Bauliche Schäden und Sanierung

Bis 2017 zeigte man die kulturgeschichtliche Sammlung der Stadt Mülheim an der Ruhr im „Heimatmuseum Tersteegenhaus“. Dann wurden in dem Haus, das seit 1984 unter Denkmalschutz steht, Hausschwamm sowie Baumängel aus der Nachkriegszeit entdeckt. Das Museum musste geschlossen werden. Die Schadenssanierung begann 2020. Kurz zuvor, im Jahr 2019, hatte eine bauhistorische Untersuchung ergeben, dass das bergische Fachwerkhaus auf dem Kirchenhügel bereits 1530 errichtet worden und damit erheblich älter war, als man bis dahin angenommen hatte. Diesen Umstand galt und gilt es bei den Sanierungsmaßnahmen und der Ausstellungskonzeption zu berücksichtigen.

In der ersten Bauphase, die 2023 abgeschlossen wurde, beseitigte man den Hausschwammbefall im Gebälk, das man grundlegend rekonstruierte und für die Ausmauerung der Gefache ertüchtigte. Darüber hinaus wurden Giebel und Dachstuhl erneuert. Im Juli 2022 feierte man das Richtfest. Dem Innenausbau und der Installation moderner Gebäudetechnik dient die zweite Bauphase. Eine zentrale Maßnahme ist dabei die Rekonstruktion der Fenster und Türen. In der dritten Bauphase soll schließlich ein funktionaler Anbau für die Schaffung der notwendigen Verkehrsflächen und Toiletten sowie die Unterbringung der Technik, von Kasse und Information sowie von Multifunktions- und Lagerräumen errichtet werden.

Neues Museumskonzept

Ein im Jahr 2020 von der Firma Zeitkontext aus Aachen vorgelegtes und im folgenden Jahr vom Kulturausschuss der Stadt Mülheim an der Ruhr gebilligtes Grobkonzept skizzierte die Grundzüge der neuen Museumskonzeption auf zwei Etagen mit rund 137 m² Ausstellungsfläche. Im Unterschied zum Heimatmuseum sollen – nicht zuletzt wegen der neuen bauhistorischen Erkenntnisse – künftig fünf Themen im Vordergrund der musealen Präsentation stehen:

  • Die Bau- und Nutzungsgeschichte des Hauses von der Errichtung 1530 bis 2017
  • Die Geschichte des Kirchenhügels als wesentliche Keimzelle und religiöses Zentrum von Mülheim
  • Leben und Werk Gerhard Tersteegens als Ausdruck einer spezifischen Frömmigkeit seiner Zeit
  • Leben und Werk des auf dem Kirchenhügel geborenen Arztes und Schriftstellers Carl Arnold Kortum (1746-1824)
  • Weitere Mülheimer Persönlichkeiten und Mülheimer Familien (u.a. Stinnes)

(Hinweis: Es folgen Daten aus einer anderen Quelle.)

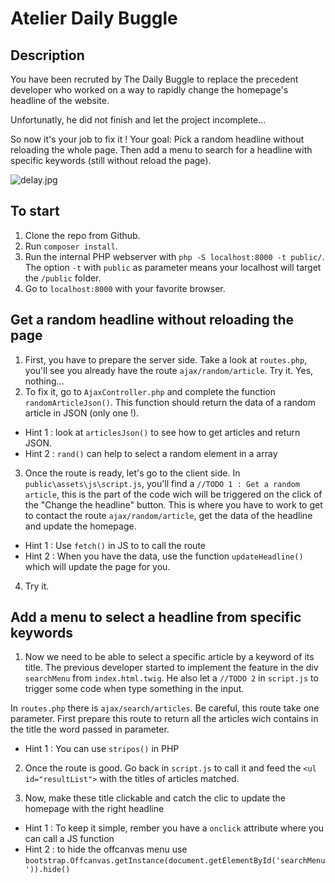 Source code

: # Atelier Daily Buggle

## Description

You have been recruted by The Daily Buggle to replace the precedent developer who worked on a way to rapidly change the homepage's headline of the website.

Unfortunatly, he did not finish and let the project incomplete...

So now it's your job to fix it ! Your goal: Pick a random headline without reloading the whole page. Then add a menu to search for a headline with specific keywords (still without reload the page).

![delay.jpg](https://i.imgflip.com/5kml2i.jpg)

## To start

1. Clone the repo from Github.
2. Run `composer install`.
3. Run the internal PHP webserver with `php -S localhost:8000 -t public/`. The option `-t` with `public` as parameter means your localhost will target the `/public` folder.
4. Go to `localhost:8000` with your favorite browser.

## Get a random headline without reloading the page

1. First, you have to prepare the server side. Take a look at `routes.php`, you'll see you already have the route `ajax/random/article`. Try it. Yes, nothing...
2. To fix it, go to `AjaxController.php` and complete the function `randomArticleJson()`. This function should return the data of a random article in JSON (only one !). 
* Hint 1 : look at `articlesJson()` to see how to get articles and return JSON.
* Hint 2 : `rand()` can help to select a random element in a array

3. Once the route is ready, let's go to the client side. In `public\assets\js\script.js`, you'll find a `//TODO 1 : Get a random article`, this is the part of the code wich will be triggered on the click of the "Change the headline" button. 
This is where you have to work to get to contact the route `ajax/random/article`, get the data of the headline and update the homepage.
* Hint 1 : Use `fetch()` in JS to to call the route
* Hint 2 : When you have the data, use the function `updateHeadline()` which will update the page for you.
4. Try it. 

## Add a menu to select a headline from specific keywords

1. Now we need to be able to select a specific article by a keyword of its title. 
The previous developer started to implement the feature in the div `searchMenu` from `index.html.twig`. He also let a `//TODO 2` in `script.js` to trigger some code when type something in the input.

In `routes.php` there is `ajax/search/articles`. Be careful, this route take one parameter.
First prepare this route to return all the articles wich contains in the title the word passed in parameter. 
* Hint 1 : You can use `stripos()` in PHP
2. Once the route is good. Go back in `script.js` to call it and feed the `<ul id="resultList">` with the titles of articles matched.

3. Now, make these title clickable and catch the clic to update the homepage with the right headline
* Hint 1 : To keep it simple, rember you have a `onclick` attribute where you can call a JS function 
* Hint 2 : to hide the offcanvas menu use `bootstrap.Offcanvas.getInstance(document.getElementById('searchMenu')).hide()`
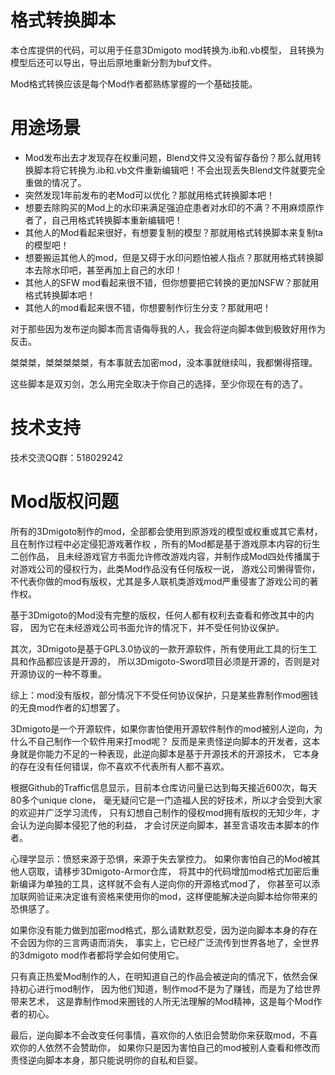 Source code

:# 格式转换脚本
本仓库提供的代码，可以用于任意3Dmigoto mod转换为.ib和.vb模型，
且转换为模型后还可以导出，导出后原地重新分割为buf文件。

Mod格式转换应该是每个Mod作者都熟练掌握的一个基础技能。

# 用途场景
- Mod发布出去才发现存在权重问题，Blend文件又没有留存备份？那么就用转换脚本将它转换为.ib和.vb文件重新编辑吧！不会出现丢失Blend文件就要完全重做的情况了。
- 突然发现1年前发布的老Mod可以优化？那就用格式转换脚本吧！
- 想要去除购买的Mod上的水印来满足强迫症患者对水印的不满？不用麻烦原作者了，自己用格式转换脚本重新编辑吧！
- 其他人的Mod看起来很好，有想要复制的模型？那就用格式转换脚本来复制ta的模型吧！
- 想要搬运其他人的mod，但是又碍于水印问题怕被人指点？那就用格式转换脚本去除水印吧，甚至再加上自己的水印！
- 其他人的SFW mod看起来很不错，但你想要把它转换的更加NSFW？那就用格式转换脚本吧！
- 其他人的mod看起来很不错，你想要制作衍生分支？那就用吧！

对于那些因为发布逆向脚本而言语侮辱我的人，我会将逆向脚本做到极致好用作为反击。

桀桀桀，桀桀桀桀桀，有本事就去加密mod，没本事就继续叫，我都懒得搭理。

这些脚本是双刃剑，怎么用完全取决于你自己的选择，至少你现在有的选了。



# 技术支持
技术交流QQ群：518029242

# Mod版权问题
所有的3Dmigoto制作的mod，全部都会使用到原游戏的模型或权重或其它素材，且在制作过程中必定侵犯游戏著作权
，所有的Mod都是基于游戏原本内容的衍生二创作品，
且未经游戏官方书面允许修改游戏内容，并制作成Mod四处传播属于对游戏公司的侵权行为，此类Mod作品没有任何版权一说，
游戏公司懒得管你，不代表你做的mod有版权，尤其是多人联机类游戏mod严重侵害了游戏公司的著作权。

基于3Dmigoto的Mod没有完整的版权，任何人都有权利去查看和修改其中的内容，
因为它在未经游戏公司书面允许的情况下，并不受任何协议保护。

其次，3Dmigoto是基于GPL3.0协议的一款开源软件，所有使用此工具的衍生工具和作品都应该是开源的，
所以3Dmigoto-Sword项目必须是开源的，否则是对开源协议的一种不尊重。

综上：mod没有版权，部分情况下不受任何协议保护，只是某些靠制作mod圈钱的无良mod作者的幻想罢了。

3Dmigoto是一个开源软件，如果你害怕使用开源软件制作的mod被别人逆向，为什么不自己制作一个软件用来打mod呢？
反而是来责怪逆向脚本的开发者，这本身就是你能力不足的一种表现，此逆向脚本是基于开源技术的开源技术，
它本身的存在没有任何错误，你不喜欢不代表所有人都不喜欢。

根据Github的Traffic信息显示，目前本仓库访问量已达到每天接近600次，每天80多个unique clone，
毫无疑问它是一门造福人民的好技术，所以才会受到大家的欢迎并广泛学习流传，
只有幻想自己制作的侵权mod拥有版权的无知少年，才会认为逆向脚本侵犯了他的利益，
才会讨厌逆向脚本，甚至言语攻击本脚本的作者。

心理学显示：愤怒来源于恐惧，来源于失去掌控力。 如果你害怕自己的Mod被其他人窃取，请移步3Dmigoto-Armor仓库，
将其中的代码增加mod格式加密后重新编译为单独的工具，这样就不会有人逆向你的开源格式mod了，
你甚至可以添加联网验证来决定谁有资格来使用你的mod，这样便能解决逆向脚本给你带来的恐惧感了。

如果你没有能力做到加密mod格式，那么请默默忍受，因为逆向脚本本身的存在不会因为你的三言两语而消失，
事实上，它已经广泛流传到世界各地了，全世界的3dmigoto mod作者都将学会如何使用它。

只有真正热爱Mod制作的人，在明知道自己的作品会被逆向的情况下，依然会保持初心进行mod制作，
因为他们知道，制作mod不是为了赚钱，而是为了给世界带来艺术，
这是靠制作mod来圈钱的人所无法理解的Mod精神，这是每个Mod作者的初心。

最后，逆向脚本不会改变任何事情，喜欢你的人依旧会赞助你来获取mod，不喜欢你的人依然不会赞助你，
如果你只是因为害怕自己的mod被别人查看和修改而责怪逆向脚本本身，那只能说明你的自私和巨婴。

Das Museum im Tersteegenhaus wird auch in Zukunft als Ausstellungsort zur Mülheimer Geschichte ein wesentlicher Bestandteil des Dezentralen Historischen Museums der Stadt sein. Stärker als bisher und vermittelt durch moderne mediale Impulse der Präsentation sollen Familien mit Kindern und Schulklassen angesprochen werden. Dadurch könnte das bisher schon bei Mülheimerinnen und Mülheimern sehr beliebte Tersteegenhaus noch besser in der Stadtgesellschaft verankert und darüber hinaus auch in näheren Region bekannter werden.